Methedrone induces the transportation mediated release of NE, DA and 5-HT from cells preloaded with monoamines making it a serotonin–norepinephrine–dopamine (SNDRA) releasing agent, also known as triple releasing agent (TRA), which is a common characteristic among drugs of abuse.

It has been found that methedrone is similar to MDMA in terms of the monoamine transporter interactions but an in vivo study of the drug resulted in a stronger hyperthermic reaction than what is normally reported in studies of MDMAs. Methedrone's affects on the serotonin transporter, SERT, can interfere and cause complications in individuals co-administering with serotonin altering medications such as selective serotonin reuptake inhibitors (SSRIs).

===Pharmacokinetics===
To consider how methedrone (4-MeOMC) acts in a biological system, it is necessary to study the stability in an aqueous solution. Because, when tested directly in blood or urine, it is not known whether the compound will be degraded by enzymes available in the biological solutions or cause the chemical mechanisms, such as pH or dissolved oxygen. The length of the half-life of the compound has been examined and the percent remaining after 12 hours in buffers with various pHs. The tested pHs were 4, 7, 10 and 12.

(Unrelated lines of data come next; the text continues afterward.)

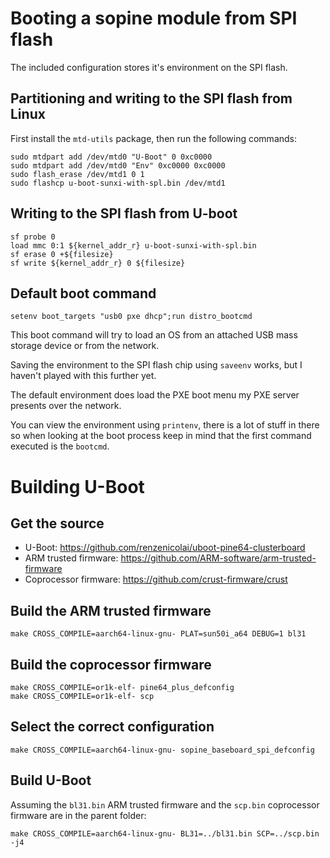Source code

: # Booting a sopine module from SPI flash

The included configuration stores it's environment on the SPI flash.

## Partitioning and writing to the SPI flash from Linux

First install the `mtd-utils` package, then run the following commands:

```
sudo mtdpart add /dev/mtd0 "U-Boot" 0 0xc0000
sudo mtdpart add /dev/mtd0 "Env" 0xc0000 0xc0000
sudo flash_erase /dev/mtd1 0 1
sudo flashcp u-boot-sunxi-with-spl.bin /dev/mtd1
```

## Writing to the SPI flash from U-boot

```
sf probe 0
load mmc 0:1 ${kernel_addr_r} u-boot-sunxi-with-spl.bin
sf erase 0 +${filesize}
sf write ${kernel_addr_r} 0 ${filesize}
```

## Default boot command

`setenv boot_targets "usb0 pxe dhcp";run distro_bootcmd`

This boot command will try to load an OS from an attached USB mass storage device or from the network.

Saving the environment to the SPI flash chip using `saveenv` works, but I haven't played with this further yet.

The default environment does load the PXE boot menu my PXE server presents over the network.

You can view the environment using `printenv`, there is a lot of stuff in there so when looking at the boot process keep in mind that the first command executed is the `bootcmd`.

# Building U-Boot

## Get the source
 
 - U-Boot: https://github.com/renzenicolai/uboot-pine64-clusterboard
 - ARM trusted firmware: https://github.com/ARM-software/arm-trusted-firmware
 - Coprocessor firmware: https://github.com/crust-firmware/crust

## Build the ARM trusted firmware

`make CROSS_COMPILE=aarch64-linux-gnu- PLAT=sun50i_a64 DEBUG=1 bl31`

## Build the coprocessor firmware

```
make CROSS_COMPILE=or1k-elf- pine64_plus_defconfig
make CROSS_COMPILE=or1k-elf- scp
```

## Select the correct configuration

`make CROSS_COMPILE=aarch64-linux-gnu- sopine_baseboard_spi_defconfig`

## Build U-Boot

Assuming the `bl31.bin` ARM trusted firmware and the `scp.bin` coprocessor firmware are in the parent folder:

`make CROSS_COMPILE=aarch64-linux-gnu- BL31=../bl31.bin SCP=../scp.bin -j4`
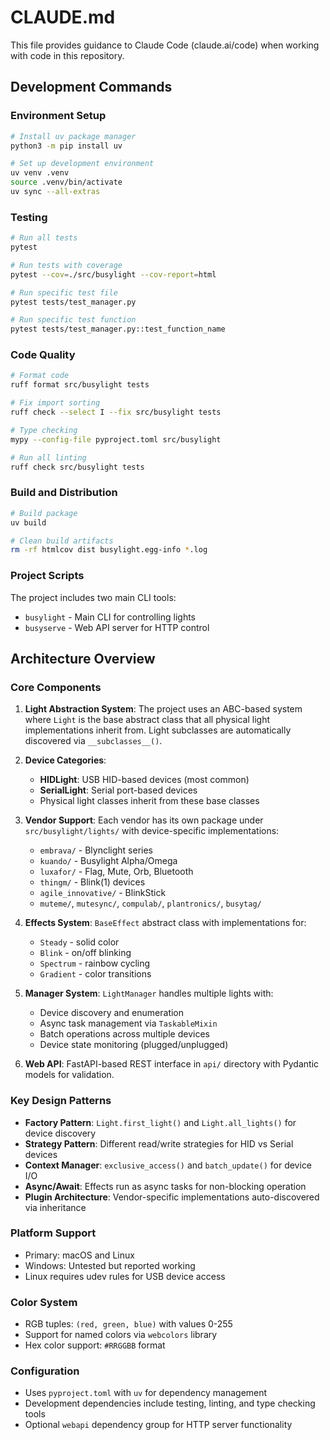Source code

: # CLAUDE.md

This file provides guidance to Claude Code (claude.ai/code) when working with code in this repository.

## Development Commands

### Environment Setup
```bash
# Install uv package manager
python3 -m pip install uv

# Set up development environment
uv venv .venv
source .venv/bin/activate
uv sync --all-extras
```

### Testing
```bash
# Run all tests
pytest

# Run tests with coverage
pytest --cov=./src/busylight --cov-report=html

# Run specific test file
pytest tests/test_manager.py

# Run specific test function
pytest tests/test_manager.py::test_function_name
```

### Code Quality
```bash
# Format code
ruff format src/busylight tests

# Fix import sorting
ruff check --select I --fix src/busylight tests

# Type checking
mypy --config-file pyproject.toml src/busylight

# Run all linting
ruff check src/busylight tests
```

### Build and Distribution
```bash
# Build package
uv build

# Clean build artifacts
rm -rf htmlcov dist busylight.egg-info *.log
```

### Project Scripts
The project includes two main CLI tools:
- `busylight` - Main CLI for controlling lights
- `busyserve` - Web API server for HTTP control

## Architecture Overview

### Core Components

1. **Light Abstraction System**: The project uses an ABC-based system where `Light` is the base abstract class that all physical light implementations inherit from. Light subclasses are automatically discovered via `__subclasses__()`.

2. **Device Categories**: 
   - **HIDLight**: USB HID-based devices (most common)
   - **SerialLight**: Serial port-based devices
   - Physical light classes inherit from these base classes

3. **Vendor Support**: Each vendor has its own package under `src/busylight/lights/` with device-specific implementations:
   - `embrava/` - Blynclight series
   - `kuando/` - Busylight Alpha/Omega
   - `luxafor/` - Flag, Mute, Orb, Bluetooth
   - `thingm/` - Blink(1) devices
   - `agile_innovative/` - BlinkStick
   - `muteme/`, `mutesync/`, `compulab/`, `plantronics/`, `busytag/`

4. **Effects System**: `BaseEffect` abstract class with implementations for:
   - `Steady` - solid color
   - `Blink` - on/off blinking
   - `Spectrum` - rainbow cycling
   - `Gradient` - color transitions

5. **Manager System**: `LightManager` handles multiple lights with:
   - Device discovery and enumeration
   - Async task management via `TaskableMixin`
   - Batch operations across multiple devices
   - Device state monitoring (plugged/unplugged)

6. **Web API**: FastAPI-based REST interface in `api/` directory with Pydantic models for validation.

### Key Design Patterns

- **Factory Pattern**: `Light.first_light()` and `Light.all_lights()` for device discovery
- **Strategy Pattern**: Different read/write strategies for HID vs Serial devices
- **Context Manager**: `exclusive_access()` and `batch_update()` for device I/O
- **Async/Await**: Effects run as async tasks for non-blocking operation
- **Plugin Architecture**: Vendor-specific implementations auto-discovered via inheritance

### Platform Support
- Primary: macOS and Linux
- Windows: Untested but reported working
- Linux requires udev rules for USB device access

### Color System
- RGB tuples: `(red, green, blue)` with values 0-255
- Support for named colors via `webcolors` library
- Hex color support: `#RRGGBB` format

### Configuration
- Uses `pyproject.toml` with `uv` for dependency management
- Development dependencies include testing, linting, and type checking tools
- Optional `webapi` dependency group for HTTP server functionality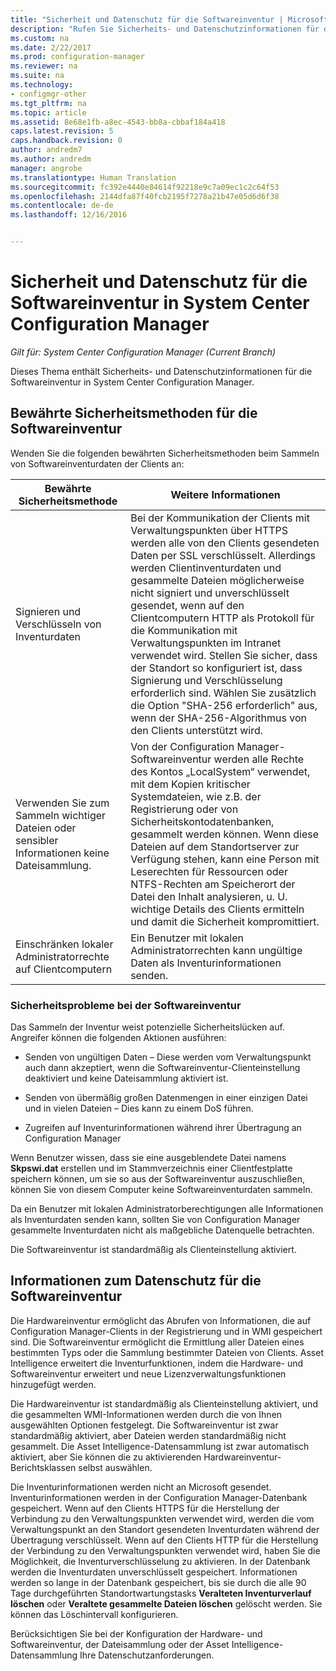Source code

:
 ```yaml
---
title: "Sicherheit und Datenschutz für die Softwareinventur | Microsoft-Dokumentation"
description: "Rufen Sie Sicherheits- und Datenschutzinformationen für die Softwareinventur in System Center Configuration Manager ab."
ms.custom: na
ms.date: 2/22/2017
ms.prod: configuration-manager
ms.reviewer: na
ms.suite: na
ms.technology:
- configmgr-other
ms.tgt_pltfrm: na
ms.topic: article
ms.assetid: 8e68e1fb-a8ec-4543-bb8a-cbbaf184a418
caps.latest.revision: 5
caps.handback.revision: 0
author: andredm7
ms.author: andredm
manager: angrobe
ms.translationtype: Human Translation
ms.sourcegitcommit: fc392e4440e84614f92218e9c7a09ec1c2c64f53
ms.openlocfilehash: 2144dfa87f40fcb2195f7278a21b47e05d6d6f38
ms.contentlocale: de-de
ms.lasthandoff: 12/16/2016


---
```

# <a name="security-and-privacy-for-software-inventory-in-system-center-configuration-manager"></a>Sicherheit und Datenschutz für die Softwareinventur in System Center Configuration Manager

*Gilt für: System Center Configuration Manager (Current Branch)*

Dieses Thema enthält Sicherheits- und Datenschutzinformationen für die Softwareinventur in System Center Configuration Manager.  

##  <a name="BKMK_Security_HardwareInventory"></a> Bewährte Sicherheitsmethoden für die Softwareinventur  
 Wenden Sie die folgenden bewährten Sicherheitsmethoden beim Sammeln von Softwareinventurdaten der Clients an:  

|Bewährte Sicherheitsmethode|Weitere Informationen|  
|----------------------------|----------------------|  
|Signieren und Verschlüsseln von Inventurdaten|Bei der Kommunikation der Clients mit Verwaltungspunkten über HTTPS werden alle von den Clients gesendeten Daten per SSL verschlüsselt. Allerdings werden Clientinventurdaten und gesammelte Dateien möglicherweise nicht signiert und unverschlüsselt gesendet, wenn auf den Clientcomputern HTTP als Protokoll für die Kommunikation mit Verwaltungspunkten im Intranet verwendet wird. Stellen Sie sicher, dass der Standort so konfiguriert ist, dass Signierung und Verschlüsselung erforderlich sind. Wählen Sie zusätzlich die Option "SHA-256 erforderlich" aus, wenn der SHA-256-Algorithmus von den Clients unterstützt wird.|  
|Verwenden Sie zum Sammeln wichtiger Dateien oder sensibler Informationen keine Dateisammlung.|Von der Configuration Manager-Softwareinventur werden alle Rechte des Kontos „LocalSystem“ verwendet, mit dem Kopien kritischer Systemdateien, wie z.B. der Registrierung oder von Sicherheitskontodatenbanken, gesammelt werden können. Wenn diese Dateien auf dem Standortserver zur Verfügung stehen, kann eine Person mit Leserechten für Ressourcen oder NTFS-Rechten am Speicherort der Datei den Inhalt analysieren, u. U. wichtige Details des Clients ermitteln und damit die Sicherheit kompromittiert.|  
|Einschränken lokaler Administratorrechte auf Clientcomputern|Ein Benutzer mit lokalen Administratorrechten kann ungültige Daten als Inventurinformationen senden.|  

### <a name="security-issues-for-software-inventory"></a>Sicherheitsprobleme bei der Softwareinventur  
 Das Sammeln der Inventur weist potenzielle Sicherheitslücken auf. Angreifer können die folgenden Aktionen ausführen:  

-   Senden von ungültigen Daten – Diese werden vom Verwaltungspunkt auch dann akzeptiert, wenn die Softwareinventur-Clienteinstellung deaktiviert und keine Dateisammlung aktiviert ist.  

-   Senden von übermäßig großen Datenmengen in einer einzigen Datei und in vielen Dateien – Dies kann zu einem DoS führen.  

-   Zugreifen auf Inventurinformationen während ihrer Übertragung an Configuration Manager  

 Wenn Benutzer wissen, dass sie eine ausgeblendete Datei namens **Skpswi.dat** erstellen und im Stammverzeichnis einer Clientfestplatte speichern können, um sie so aus der Softwareinventur auszuschließen, können Sie von diesem Computer keine Softwareinventurdaten sammeln.  

 Da ein Benutzer mit lokalen Administratorberechtigungen alle Informationen als Inventurdaten senden kann, sollten Sie von Configuration Manager gesammelte Inventurdaten nicht als maßgebliche Datenquelle betrachten.  

 Die Softwareinventur ist standardmäßig als Clienteinstellung aktiviert.  

##  <a name="BKMK_Privacy_HardwareInventory"></a> Informationen zum Datenschutz für die Softwareinventur  
 Die Hardwareinventur ermöglicht das Abrufen von Informationen, die auf Configuration Manager-Clients in der Registrierung und in WMI gespeichert sind. Die Softwareinventur ermöglicht die Ermittlung aller Dateien eines bestimmten Typs oder die Sammlung bestimmter Dateien von Clients. Asset Intelligence erweitert die Inventurfunktionen, indem die Hardware- und Softwareinventur erweitert und neue Lizenzverwaltungsfunktionen hinzugefügt werden.  

 Die Hardwareinventur ist standardmäßig als Clienteinstellung aktiviert, und die gesammelten WMI-Informationen werden durch die von Ihnen ausgewählten Optionen festgelegt. Die Softwareinventur ist zwar standardmäßig aktiviert, aber Dateien werden standardmäßig nicht gesammelt. Die Asset Intelligence-Datensammlung ist zwar automatisch aktiviert, aber Sie können die zu aktivierenden Hardwareinventur-Berichtsklassen selbst auswählen.  

 Die Inventurinformationen werden nicht an Microsoft gesendet. Inventurinformationen werden in der Configuration Manager-Datenbank gespeichert. Wenn auf den Clients HTTPS für die Herstellung der Verbindung zu den Verwaltungspunkten verwendet wird, werden die vom Verwaltungspunkt an den Standort gesendeten Inventurdaten während der Übertragung verschlüsselt. Wenn auf den Clients HTTP für die Herstellung der Verbindung zu den Verwaltungspunkten verwendet wird, haben Sie die Möglichkeit, die Inventurverschlüsselung zu aktivieren. In der Datenbank werden die Inventurdaten unverschlüsselt gespeichert. Informationen werden so lange in der Datenbank gespeichert, bis sie durch die alle 90 Tage durchgeführten Standortwartungstasks **Veralteten Inventurverlauf löschen** oder **Veraltete gesammelte Dateien löschen** gelöscht werden. Sie können das Löschintervall konfigurieren.  

 Berücksichtigen Sie bei der Konfiguration der Hardware- und Softwareinventur, der Dateisammlung oder der Asset Intelligence-Datensammlung Ihre Datenschutzanforderungen.  


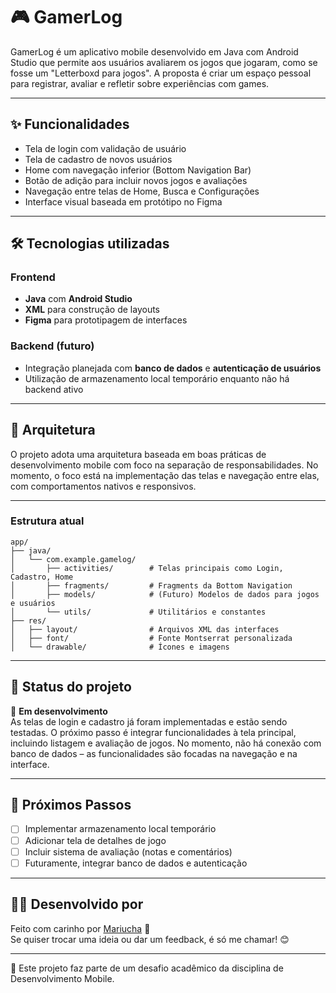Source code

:
# 🎮 GamerLog

GamerLog é um aplicativo mobile desenvolvido em Java com Android Studio que permite aos usuários avaliarem os jogos que jogaram, como se fosse um "Letterboxd para jogos". A proposta é criar um espaço pessoal para registrar, avaliar e refletir sobre experiências com games.

---

## ✨ Funcionalidades

- Tela de login com validação de usuário
- Tela de cadastro de novos usuários
- Home com navegação inferior (Bottom Navigation Bar)
- Botão de adição para incluir novos jogos e avaliações
- Navegação entre telas de Home, Busca e Configurações
- Interface visual baseada em protótipo no Figma

---

## 🛠️ Tecnologias utilizadas

### Frontend
- **Java** com **Android Studio**
- **XML** para construção de layouts
- **Figma** para prototipagem de interfaces

### Backend (futuro)
- Integração planejada com **banco de dados** e **autenticação de usuários**
- Utilização de armazenamento local temporário enquanto não há backend ativo

---

## 📐 Arquitetura

O projeto adota uma arquitetura baseada em boas práticas de desenvolvimento mobile com foco na separação de responsabilidades. No momento, o foco está na implementação das telas e navegação entre elas, com comportamentos nativos e responsivos.

---

### Estrutura atual
```
app/
├── java/
│   └── com.example.gamelog/
│       ├── activities/        # Telas principais como Login, Cadastro, Home
│       ├── fragments/         # Fragments da Bottom Navigation
│       ├── models/            # (Futuro) Modelos de dados para jogos e usuários
│       └── utils/             # Utilitários e constantes
├── res/
│   ├── layout/                # Arquivos XML das interfaces
│   ├── font/                  # Fonte Montserrat personalizada
│   └── drawable/              # Ícones e imagens
```

---

## 🧪 Status do projeto

🚧 **Em desenvolvimento**  
As telas de login e cadastro já foram implementadas e estão sendo testadas. O próximo passo é integrar funcionalidades à tela principal, incluindo listagem e avaliação de jogos. No momento, não há conexão com banco de dados – as funcionalidades são focadas na navegação e na interface.

---

## 🧠 Próximos Passos

- [ ] Implementar armazenamento local temporário
- [ ] Adicionar tela de detalhes de jogo
- [ ] Incluir sistema de avaliação (notas e comentários)
- [ ] Futuramente, integrar banco de dados e autenticação

---

## 🙋‍♀️ Desenvolvido por

Feito com carinho por [Mariucha](https://github.com/vicmariucha) 💜  
Se quiser trocar uma ideia ou dar um feedback, é só me chamar! 😊

---

📌 Este projeto faz parte de um desafio acadêmico da disciplina de Desenvolvimento Mobile.
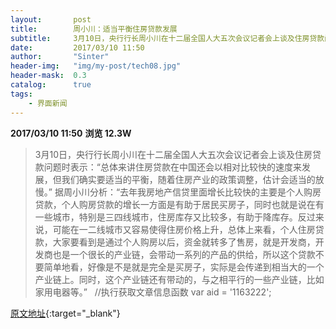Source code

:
 ```yaml
---
layout:       post
title:        周小川：适当平衡住房贷款发展
subtitle:     3月10日，央行行长周小川在十二届全国人大五次会议记者会上谈及住房贷款问题时表示：“总体来讲住房贷款在中国还会以相对比较快的速度来发展，但我们确实要适当的平衡，随着住房产业的政策调整，估计会适当的放慢。”
date:         2017/03/10 11:50
author:       "Sinter"
header-img:   "img/my-post/tech08.jpg"
header-mask:  0.3
catalog:      true
tags:
    - 界面新闻
---
```


**2017/03/10 11:50**  **浏览 12.3W**

> 3月10日，央行行长周小川在十二届全国人大五次会议记者会上谈及住房贷款问题时表示：“总体来讲住房贷款在中国还会以相对比较快的速度来发展，但我们确实要适当的平衡，随着住房产业的政策调整，估计会适当的放慢。”
据周小川分析：“去年我房地产信贷里面增长比较快的主要是个人购房贷款，个人购房贷款的增长一方面是有助于居民买房子，同时也就是说在有一些城市，特别是三四线城市，住房库存又比较多，有助于降库存。反过来说，可能在一二线城市又容易使得住房价格上升，总体上来看，个人住房贷款，大家要看到是通过个人购房以后，资金就转多了售房，就是开发商，开发商也是一个很长的产业链，会带动一系列的产品的供给，所以这个贷款不要简单地看，好像是不是就是完全是买房子，实际是会传递到相当大的一个产业链上。同时，这个产业链还有带动的，与之相平行的一些产业链，比如家用电器等。”
 
	//执行获取文章信息函数
	var aid = '1163222';


[原文地址](http://www.jiemian.com/article/1163222.html){:target="_blank"}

The conclusions are that methedrone, just as most analogs, is stable in acid solutions. However, in neutral and basic solutions it is decomposed, where a stronger decomposing takes place as the solution turns more basic.

When comparing methedrone with its analogs, it has been found that there are several factors which affect their stability:

- The substituted group on the benzene ring.
- The groups attached at the nitrogen atom, but this is not applicable for methedrone.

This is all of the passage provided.